Tuesday, February 22, 2011

Today I...February 22nd

Today I...

...am sharing this photo of one of the enchanting floral decorations at the Spring Rolls restaurant that my Sweetheart, my aunt, her friend and I ate at after our visit to The Rex Jazz Bar and Hotel last Friday night.

...am very happy to report that my Sweetheart was not walking in the front door to The Rex when part of the aluminum siding that ran along the front of the roof blew off and down onto the sidewalk in front of the bar, nor was anyone else fortunately and miraculously, since the corner of Queen and University streets is a very busy one indeed. Yikes...

...am also so very happy to report that I had a lovely weekend at my Sweetheart's. We talked and laughed and we felt none of the usual 'Oh my God, we're running out of time' stress that we would feel as our weekends together edged along. No, for the first time in two years we were truly able to enjoy every last minute of our time together because my Sweetheart in moving back to Montreal in 12 days!!! Oh, March 6th, I believe we will make a new anniversary out of you :o)

...had one heck of a busy day.
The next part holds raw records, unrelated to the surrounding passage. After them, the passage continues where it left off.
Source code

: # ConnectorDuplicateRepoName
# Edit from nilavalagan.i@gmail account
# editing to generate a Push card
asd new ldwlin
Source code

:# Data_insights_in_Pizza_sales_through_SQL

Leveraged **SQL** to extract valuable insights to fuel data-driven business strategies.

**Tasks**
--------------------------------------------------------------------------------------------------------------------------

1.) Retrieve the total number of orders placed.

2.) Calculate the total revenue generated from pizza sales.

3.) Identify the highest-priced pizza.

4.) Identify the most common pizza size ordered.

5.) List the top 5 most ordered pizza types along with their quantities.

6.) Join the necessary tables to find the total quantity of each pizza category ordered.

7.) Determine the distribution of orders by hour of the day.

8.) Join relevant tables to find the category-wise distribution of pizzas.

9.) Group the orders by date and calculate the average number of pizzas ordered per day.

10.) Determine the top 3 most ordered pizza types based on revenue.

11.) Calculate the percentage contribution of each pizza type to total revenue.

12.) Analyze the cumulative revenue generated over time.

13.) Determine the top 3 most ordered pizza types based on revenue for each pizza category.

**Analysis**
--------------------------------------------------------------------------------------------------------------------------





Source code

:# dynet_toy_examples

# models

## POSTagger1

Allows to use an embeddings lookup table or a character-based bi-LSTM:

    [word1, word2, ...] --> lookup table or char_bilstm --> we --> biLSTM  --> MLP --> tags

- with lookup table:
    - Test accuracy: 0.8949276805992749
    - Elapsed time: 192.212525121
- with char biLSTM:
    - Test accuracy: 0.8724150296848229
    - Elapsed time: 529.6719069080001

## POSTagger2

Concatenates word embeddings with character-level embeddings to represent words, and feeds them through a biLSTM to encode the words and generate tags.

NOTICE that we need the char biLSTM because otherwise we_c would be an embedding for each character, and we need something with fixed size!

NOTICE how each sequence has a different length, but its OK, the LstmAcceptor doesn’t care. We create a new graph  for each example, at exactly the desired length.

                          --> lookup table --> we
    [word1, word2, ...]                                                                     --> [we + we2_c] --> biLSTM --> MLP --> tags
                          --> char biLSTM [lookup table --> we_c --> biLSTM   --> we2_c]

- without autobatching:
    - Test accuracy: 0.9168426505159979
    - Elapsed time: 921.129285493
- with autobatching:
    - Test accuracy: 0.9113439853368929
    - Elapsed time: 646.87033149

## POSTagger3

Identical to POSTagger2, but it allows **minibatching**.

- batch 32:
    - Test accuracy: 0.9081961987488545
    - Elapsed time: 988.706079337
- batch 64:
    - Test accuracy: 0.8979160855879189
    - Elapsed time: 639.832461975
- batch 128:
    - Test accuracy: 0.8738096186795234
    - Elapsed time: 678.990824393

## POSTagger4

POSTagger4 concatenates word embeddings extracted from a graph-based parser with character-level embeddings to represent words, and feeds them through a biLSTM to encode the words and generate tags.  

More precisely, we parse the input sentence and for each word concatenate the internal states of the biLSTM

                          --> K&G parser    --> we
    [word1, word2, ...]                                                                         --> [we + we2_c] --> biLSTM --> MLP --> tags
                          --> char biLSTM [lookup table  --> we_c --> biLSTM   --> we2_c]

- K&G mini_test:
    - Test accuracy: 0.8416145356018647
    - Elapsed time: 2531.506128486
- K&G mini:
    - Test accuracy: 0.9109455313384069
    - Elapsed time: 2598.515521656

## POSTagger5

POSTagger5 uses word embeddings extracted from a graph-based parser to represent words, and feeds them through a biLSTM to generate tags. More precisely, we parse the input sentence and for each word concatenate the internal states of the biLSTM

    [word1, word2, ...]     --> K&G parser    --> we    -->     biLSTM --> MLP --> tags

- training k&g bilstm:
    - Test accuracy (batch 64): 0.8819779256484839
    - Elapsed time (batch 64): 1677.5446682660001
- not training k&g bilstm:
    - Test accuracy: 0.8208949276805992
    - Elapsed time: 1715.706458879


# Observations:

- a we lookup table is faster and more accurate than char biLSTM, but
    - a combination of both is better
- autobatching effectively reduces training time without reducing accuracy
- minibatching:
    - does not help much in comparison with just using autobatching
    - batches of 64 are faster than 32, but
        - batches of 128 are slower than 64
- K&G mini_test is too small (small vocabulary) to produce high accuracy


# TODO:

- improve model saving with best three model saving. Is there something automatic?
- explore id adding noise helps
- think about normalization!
I signed up 300 pilgrims (six groups) for the novena, cleared out most of my backlog of e-mails and still had time for lunch! Wow!!! lol

...went grocery shopping after work came home and did the laundry and finally got to crash on my couch at 9:00 P.M.

...am posting, after I'm done here, a video of a train I will forever recognize when I see it along the tracks, Via #66, the train that carried me home from Toronto a dozen times (literally) over the past two years. Normally when I heard them opening and closing the doors of the train at the stations I felt my heart drop because I was getting one stop further from Toronto and my Sweetheart, but last night I didn't feel that at all. I felt my heart lift as we got closer to Montreal and I kept thinking 'We did, we did it, we made it work for two whole years.' We did, it was lots of stress sometimes, lots of tears sometimes, lots of loneliness sometimes, but also lots of laughs, lots of smiles, lots of hours talking on 'the phone' (Skype), lots of weekends spent together that we never would have spent together had my Sweetheart stayed in Montreal. So was it hard? Yes. Was it long? Oh, yeah. But would I trade the time I spent with my Sweetheart over the past two years and what it brought us? The growth and the maturity and the confidence in the strength of our relationship? No, not one minute, not one second, not one laugh he got out of me to stop me from crying when I got on the train and not one tear I shed once I was on the train, not one.

1 comment:

  1. Karine, I'm catching up on your blog, something that you know I find so relaxing, and the last paragraph is so beautifully written and so touching--It really does show the depth of your relationship and your devotion and commitment you and your sweetheart have to one another. It also proves that time apart doesn't mean you have to be torn apart!